--- Dataset Enclosed Below ---

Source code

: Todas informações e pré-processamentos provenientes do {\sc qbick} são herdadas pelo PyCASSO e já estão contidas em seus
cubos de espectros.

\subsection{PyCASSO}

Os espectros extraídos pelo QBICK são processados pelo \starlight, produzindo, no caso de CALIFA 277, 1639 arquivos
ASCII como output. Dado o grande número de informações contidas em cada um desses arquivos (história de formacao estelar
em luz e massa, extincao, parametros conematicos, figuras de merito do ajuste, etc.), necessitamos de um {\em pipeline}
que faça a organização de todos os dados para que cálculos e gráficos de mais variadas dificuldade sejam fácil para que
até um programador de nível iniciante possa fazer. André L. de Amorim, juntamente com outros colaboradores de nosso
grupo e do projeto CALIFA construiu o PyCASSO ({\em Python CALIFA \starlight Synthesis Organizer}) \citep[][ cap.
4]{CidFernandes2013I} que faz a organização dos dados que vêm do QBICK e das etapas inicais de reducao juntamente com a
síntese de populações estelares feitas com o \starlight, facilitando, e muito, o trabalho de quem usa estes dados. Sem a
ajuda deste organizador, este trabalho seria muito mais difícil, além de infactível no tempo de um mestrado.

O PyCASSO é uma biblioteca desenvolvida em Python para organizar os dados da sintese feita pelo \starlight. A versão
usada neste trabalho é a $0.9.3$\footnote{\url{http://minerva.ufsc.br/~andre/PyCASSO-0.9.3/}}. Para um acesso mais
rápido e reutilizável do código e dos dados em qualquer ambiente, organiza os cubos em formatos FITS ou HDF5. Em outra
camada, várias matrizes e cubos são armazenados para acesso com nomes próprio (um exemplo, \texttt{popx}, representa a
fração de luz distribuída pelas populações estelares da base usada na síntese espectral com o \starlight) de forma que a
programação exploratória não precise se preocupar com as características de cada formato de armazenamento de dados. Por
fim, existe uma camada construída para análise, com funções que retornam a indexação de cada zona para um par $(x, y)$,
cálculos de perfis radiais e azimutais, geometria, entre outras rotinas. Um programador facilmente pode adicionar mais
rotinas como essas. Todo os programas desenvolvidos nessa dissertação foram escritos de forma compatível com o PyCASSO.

--- End of Enclosed Dataset ---

## Try it
Starting at the line that has "cubos de espectros." and ending at the line that has "que faça a organização", please write out the lines above exactly, leaving out all others.

## Exercise output
cubos de espectros.

\subsection{PyCASSO}

Os espectros extraídos pelo QBICK são processados pelo \starlight, produzindo, no caso de CALIFA 277, 1639 arquivos
ASCII como output. Dado o grande número de informações contidas em cada um desses arquivos (história de formacao estelar
em luz e massa, extincao, parametros conematicos, figuras de merito do ajuste, etc.), necessitamos de um {\em pipeline}
que faça a organização de todos os dados para que cálculos e gráficos de mais variadas dificuldade sejam fácil para que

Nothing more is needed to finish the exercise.